Der Ex-Abwehrchef ist als Teammanager oft der entscheidende Mann – Da liegt der Vergleich mit Namensvetter Oli Bierhoff nahe

Doha. Weltmeisterschaften sind die Turniere von Oliver Roggisch. Seit 2005 war der gebürtige Schwenninger bei allen globalen Titelkämpfen dabei und auch in Doha zählt der 205-malige Nationalspieler wieder zur Stammformation des Deutschen Handball-Bundes (DHB). Wenn der Verband im Zwei-Tage-Rhythmus zu Pressekonferenzen einlädt, ist der 36-Jährige Teil der deutschen Dreierkette: In der Mitte sitzt Bundestrainer Dagur Sigurdsson, rechts der für den Leistungssport zuständige DHB-Vizepräsident Bob Hanning und links der langjährige Abwehrchef, der notfalls auch verteidigt. Er hat seinen Platz gefunden und sitze dennoch „zwischen den Stühlen“, sagt der erste Teammanager beim DHB überhaupt.

Die Position ist Roggisch überaus angenehm. „Für mich ist ein kleiner Traum in Erfüllung gegangen. Ich bin wahnsinnig froh, dass ich die Chance bekommen habe, meine Erfahrungen beim DHB und den Rhein-Neckar Löwen einzubringen und dass ich weiterhin tun kann, was immer mein Hobby war und mir Spaß gemacht hat“, gibt „The Rogg“ zu. Der Weltmeister von 2007 und ehemalige Kapitän, der im vergangenen Juni aufgrund seiner stetigen Verletzungen seine Spielerkarriere in Nationalmannschaft und auch bei den Löwen beendet hat und sich seither in Verband wie Verein in den Dienst der Mannschaften stellt, arbeitet elf Monate im Jahr für die Löwen und auf dem Papier 30 Tage für die Nationalmannschaft. „Vom Kopf her sind es sicher mehr, weil ich ja auch in die Planungen eingebunden bin“, sagt Roggisch.

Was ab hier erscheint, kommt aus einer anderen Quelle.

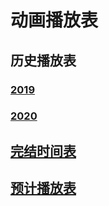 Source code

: # 动画播放表
## 历史播放表
### [2019](./动画播放表/历史播放表/2019.md)  
### [2020](./动画播放表/历史播放表/2020.md)  
## [完结时间表](./动画播放表/完结时间表.md)  
## [预计播放表](./动画播放表/预计播放表.md)  

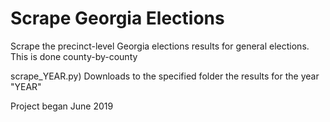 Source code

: # Scrape Georgia Elections

Scrape the precinct-level Georgia elections results for general elections. This is done county-by-county

scrape_YEAR.py) Downloads to the specified folder the results for the year "YEAR"

Project began June 2019
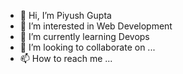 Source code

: - 👋 Hi, I’m Piyush Gupta
- 👀 I’m interested in Web Development
- 🌱 I’m currently learning Devops
- 💞️ I’m looking to collaborate on ...
- 📫 How to reach me ...

<!---
pin21607/pin21607 is a ✨ special ✨ repository because its `README.md` (this file) appears on your GitHub profile.
You can click the Preview link to take a look at your changes.
--->
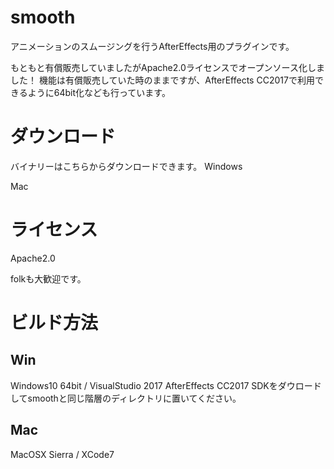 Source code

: # smooth
アニメーションのスムージングを行うAfterEffects用のプラグインです。

もともと有償販売していましたがApache2.0ライセンスでオープンソース化しました！
機能は有償販売していた時のままですが、AfterEffects CC2017で利用できるように64bit化なども行っています。

# ダウンロード
バイナリーはこちらからダウンロードできます。
Windows

Mac


# ライセンス
Apache2.0

folkも大歓迎です。

# ビルド方法
## Win
Windows10 64bit / VisualStudio 2017
AfterEffects CC2017 SDKをダウロードしてsmoothと同じ階層のディレクトリに置いてください。

## Mac
MacOSX Sierra / XCode7

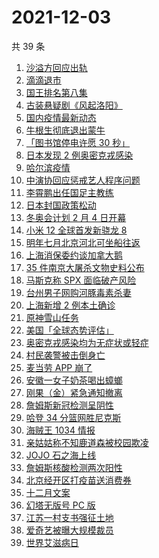 # 2021-12-03

共 39 条

<!-- BEGIN -->
<!-- 最后更新时间 Fri Dec 03 2021 17:07:05 GMT+0800 (China Standard Time) -->

1. [沙溢方回应出轨](https://www.zhihu.com/search?q=沙溢)
1. [滴滴退市](https://www.zhihu.com/search?q=滴滴)
1. [国王排名第八集](https://www.zhihu.com/search?q=国王排名)
1. [古装悬疑剧《风起洛阳》](https://www.zhihu.com/search?q=风起洛阳)
1. [国内疫情最新动态](https://www.zhihu.com/search?q=疫情)
1. [牛根生彻底退出蒙牛](https://www.zhihu.com/search?q=牛根生)
1. [「图书馆停电许愿 30 秒」](https://www.zhihu.com/search?q=图书馆停电30秒原文)
1. [日本发现 2 例奥密克戎感染](https://www.zhihu.com/search?q=日本奥密克戎)
1. [哈尔滨疫情](https://www.zhihu.com/search?q=哈尔滨疫情)
1. [中演协回应惩戒艺人程序问题](https://www.zhihu.com/search?q=中演协回应)
1. [李霄鹏出任国足主教练](https://www.zhihu.com/search?q=李霄鹏)
1. [日本封国政策松动](https://www.zhihu.com/search?q=日本封国)
1. [冬奥会计划 2 月 4 日开幕](https://www.zhihu.com/search?q=冬奥会开幕)
1. [小米 12 全球首发新骁龙 8](https://www.zhihu.com/search?q=小米12)
1. [明年七月北京河北可坐船往返](https://www.zhihu.com/search?q=北京河北)
1. [上海消保委约谈加拿大鹅](https://www.zhihu.com/search?q=加拿大鹅)
1. [35 件南京大屠杀文物史料公布](https://www.zhihu.com/search?q=南京大屠杀)
1. [马斯克称 SPX 面临破产风险](https://www.zhihu.com/search?q=Spacex破产)
1. [台州男子网购河豚毒素杀妻](https://www.zhihu.com/search?q=台州杀妻)
1. [上海新增 2 例本土确诊](https://www.zhihu.com/search?q=上海疫情)
1. [原神雪山任务](https://www.zhihu.com/search?q=原神)
1. [美国「全球态势评估」](https://www.zhihu.com/search?q=全球态势评估)
1. [奥密克戎感染均为无症状或轻症](https://www.zhihu.com/search?q=奥密克戎)
1. [村民袭警被击倒身亡](https://www.zhihu.com/search?q=袭警)
1. [麦当劳 APP 崩了](https://www.zhihu.com/search?q=麦当劳崩了)
1. [安徽一女子奶茶喝出蟑螂](https://www.zhihu.com/search?q=奶茶喝出蟑螂)
1. [刚果（金）紧急通知撤离](https://www.zhihu.com/search?q=刚果金)
1. [詹姆斯新冠检测呈阴性](https://www.zhihu.com/search?q=詹姆斯)
1. [哈登 34 分篮网胜尼克斯](https://www.zhihu.com/search?q=篮网)
1. [海贼王 1034 情报](https://www.zhihu.com/search?q=海贼王)
1. [亲姑姑称不知鹿道森被校园欺凌](https://www.zhihu.com/search?q=鹿道森)
1. [JOJO 石之海上线](https://www.zhihu.com/search?q=石之海)
1. [詹姆斯核酸检测两次阳性](https://www.zhihu.com/search?q=詹姆斯)
1. [北京经开区打疫苗送消费券](https://www.zhihu.com/search?q=打疫苗送消费券)
1. [十二月文案](https://www.zhihu.com/search?q=12月文案)
1. [幻塔无版号 PC 版](https://www.zhihu.com/search?q=幻塔)
1. [江苏一村支书强征土地](https://www.zhihu.com/search?q=村支书强征土地)
1. [爱奇艺被曝大规模裁员](https://www.zhihu.com/search?q=爱奇艺)
1. [世界艾滋病日](https://www.zhihu.com/search?q=艾滋病)

<!-- END -->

Der Mann, der als Profi die Defensive zusammenhielt, sieht sich nun als Bindeglied zwischen Spielern und Trainern. „Wenn die Jungs was brauchen, können sie zu mir kommen und müssen nicht wegen jeder Kleinigkeit zum Coach gehen. Ich glaube, ich kann noch relativ gut nachempfinden, was die Jungs denken, fühlen“, sagt Roggisch. Die Nähe zu den Spielern sei da, sagt der frühere Kreisläufer bei den Bundesligisten Schutterwald, Göppingen, Essen, Magdeburg und den Rhein-Neckar Löwen und fügt wie zum Beweis und durchaus geschmeichelt hinzu, dass er im Gruppenverteiler der Spieler beim Kurzmitteilungsdienst WhatsApp sei. Andererseits ist Roggisch auch daran gelegen, in seiner neuen Funktion einen gewissen Abstand zu den bisherigen Kollegen einzuhalten. „Man muss gewisse Grenzen ziehen.“ Spielerabende seien für ihn tabu, beim Essen nehme er am Tisch der Betreuer Platz. Akzeptanz erhalte er von beiden Seiten. „Die Zusammenarbeit mit Dagur und den Co-Trainern klappt gut.“

Als der DHB mit der Personalie Roggisch vor einem Jahr an die Öffentlichkeit ging, war schnell die griffige Bezeichnung „Oli Bierhoff des Handballs“ gefunden. Der ehemalige Kapitän kann mit dem Vergleich nur bedingt etwas anfangen: „Der Fußball hat ganz andere Dimensionen. Aber die Aufgaben werden sicher ähnlich sein.“ Über mangelnde Arbeit kann er jedenfalls in Doha nicht klagen. „Ich bin gut beschäftigt. Ich spreche mit den Trainern die Ablaufpläne ab, organisiere die Fahrten in die Hallen und bin immer da, wenn ich mich einbringen kann. Ich sehe meine Aufgabe darin, alles zu tun, was rund ums Team anfällt“, erklärt der Mann für viele Fälle. Dazu gehören auch Öffentlichkeitsarbeit und seine aus Erfahrung gespeiste Einschätzung der Handball-Dinge. So wertet er die erfolgreiche Aufholjagd gegen Russland als möglichen Meilenstein. „Zu wissen, dass man einen Rückstand wegstecken kann, ist unheimlich wichtig für so eine junge Truppe“, sagt Roggisch, ehe er sich entspannt zurücklehnt auf seinem Sitz.